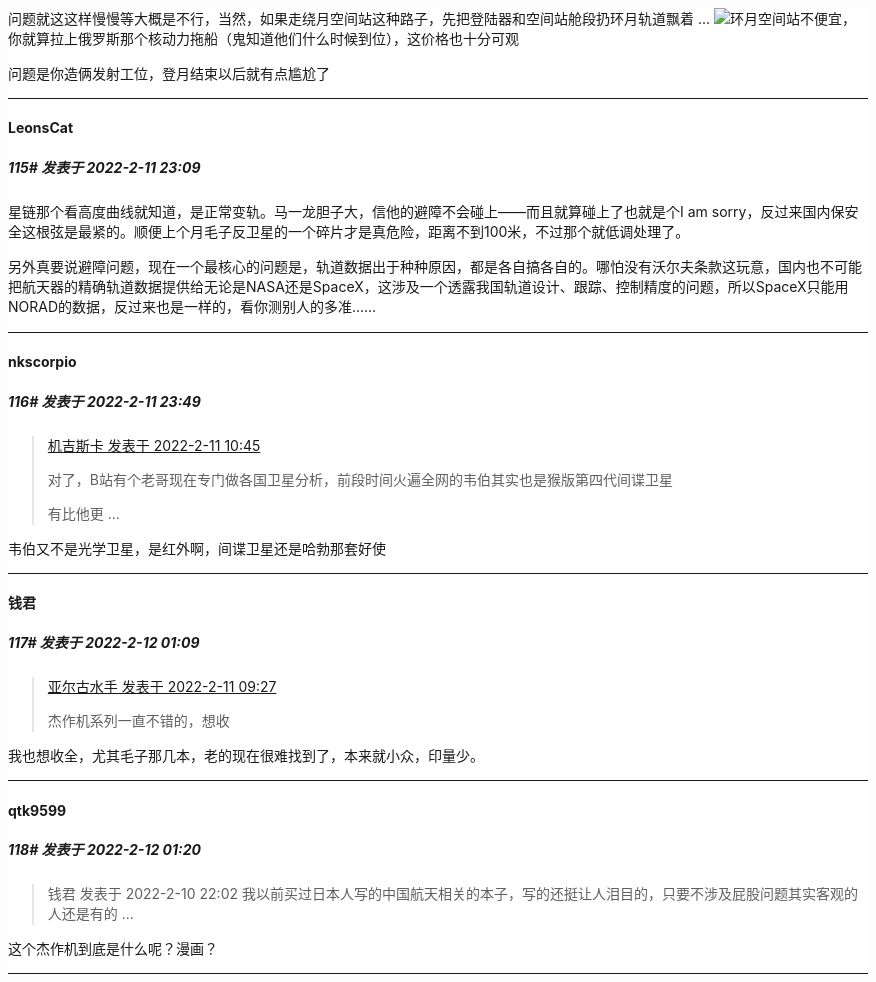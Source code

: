 问题就这这样慢慢等大概是不行，当然，如果走绕月空间站这种路子，先把登陆器和空间站舱段扔环月轨道飘着 ...</blockquote>
<img src="https://static.saraba1st.com/image/smiley/face2017/001.png" referrerpolicy="no-referrer">环月空间站不便宜，你就算拉上俄罗斯那个核动力拖船（鬼知道他们什么时候到位），这价格也十分可观

问题是你造俩发射工位，登月结束以后就有点尴尬了



*****

####  LeonsCat  
##### 115#       发表于 2022-2-11 23:09

星链那个看高度曲线就知道，是正常变轨。马一龙胆子大，信他的避障不会碰上——而且就算碰上了也就是个I am sorry，反过来国内保安全这根弦是最紧的。顺便上个月毛子反卫星的一个碎片才是真危险，距离不到100米，不过那个就低调处理了。

另外真要说避障问题，现在一个最核心的问题是，轨道数据出于种种原因，都是各自搞各自的。哪怕没有沃尔夫条款这玩意，国内也不可能把航天器的精确轨道数据提供给无论是NASA还是SpaceX，这涉及一个透露我国轨道设计、跟踪、控制精度的问题，所以SpaceX只能用NORAD的数据，反过来也是一样的，看你测别人的多准……



*****

####  nkscorpio  
##### 116#       发表于 2022-2-11 23:49

<blockquote><a href="httphttps://bbs.saraba1st.com/2b/forum.php?mod=redirect&amp;goto=findpost&amp;pid=54636867&amp;ptid=2051832" target="_blank">机吉斯卡 发表于 2022-2-11 10:45</a>

对了，B站有个老哥现在专门做各国卫星分析，前段时间火遍全网的韦伯其实也是猴版第四代间谍卫星

有比他更 ...</blockquote>
韦伯又不是光学卫星，是红外啊，间谍卫星还是哈勃那套好使



*****

####  钱君  
##### 117#       发表于 2022-2-12 01:09

<blockquote><a href="httphttps://bbs.saraba1st.com/2b/forum.php?mod=redirect&amp;goto=findpost&amp;pid=54635741&amp;ptid=2051832" target="_blank">亚尔古水手 发表于 2022-2-11 09:27</a>

杰作机系列一直不错的，想收</blockquote>
我也想收全，尤其毛子那几本，老的现在很难找到了，本来就小众，印量少。

*****

####  qtk9599  
##### 118#       发表于 2022-2-12 01:20

<blockquote>钱君 发表于 2022-2-10 22:02
我以前买过日本人写的中国航天相关的本子，写的还挺让人泪目的，只要不涉及屁股问题其实客观的人还是有的 ...</blockquote>
这个杰作机到底是什么呢？漫画？



*****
__________________________________________________
What you will do
Every record above should be duplicated precisely, with the images removed.

Answer to this task
Source code

: 问题就这这样慢慢等大概是不行，当然，如果走绕月空间站这种路子，先把登陆器和空间站舱段扔环月轨道飘着 ...</blockquote>
<img src="https://static.saraba1st.com/image/smiley/face2017/001.png" referrerpolicy="no-referrer">环月空间站不便宜，你就算拉上俄罗斯那个核动力拖船（鬼知道他们什么时候到位），这价格也十分可观

问题是你造俩发射工位，登月结束以后就有点尴尬了



*****

####  LeonsCat  
##### 115#       发表于 2022-2-11 23:09

星链那个看高度曲线就知道，是正常变轨。马一龙胆子大，信他的避障不会碰上——而且就算碰上了也就是个I am sorry，反过来国内保安全这根弦是最紧的。顺便上个月毛子反卫星的一个碎片才是真危险，距离不到100米，不过那个就低调处理了。

另外真要说避障问题，现在一个最核心的问题是，轨道数据出于种种原因，都是各自搞各自的。哪怕没有沃尔夫条款这玩意，国内也不可能把航天器的精确轨道数据提供给无论是NASA还是SpaceX，这涉及一个透露我国轨道设计、跟踪、控制精度的问题，所以SpaceX只能用NORAD的数据，反过来也是一样的，看你测别人的多准……



*****

####  nkscorpio  
##### 116#       发表于 2022-2-11 23:49

<blockquote><a href="httphttps://bbs.saraba1st.com/2b/forum.php?mod=redirect&amp;goto=findpost&amp;pid=54636867&amp;ptid=2051832" target="_blank">机吉斯卡 发表于 2022-2-11 10:45</a>

对了，B站有个老哥现在专门做各国卫星分析，前段时间火遍全网的韦伯其实也是猴版第四代间谍卫星

有比他更 ...</blockquote>
韦伯又不是光学卫星，是红外啊，间谍卫星还是哈勃那套好使



*****

####  钱君  
##### 117#       发表于 2022-2-12 01:09

<blockquote><a href="httphttps://bbs.saraba1st.com/2b/forum.php?mod=redirect&amp;goto=findpost&amp;pid=54635741&amp;ptid=2051832" target="_blank">亚尔古水手 发表于 2022-2-11 09:27</a>

杰作机系列一直不错的，想收</blockquote>
我也想收全，尤其毛子那几本，老的现在很难找到了，本来就小众，印量少。

*****

####  qtk9599  
##### 118#       发表于 2022-2-12 01:20

<blockquote>钱君 发表于 2022-2-10 22:02
我以前买过日本人写的中国航天相关的本子，写的还挺让人泪目的，只要不涉及屁股问题其实客观的人还是有的 ...</blockquote>
这个杰作机到底是什么呢？漫画？



*****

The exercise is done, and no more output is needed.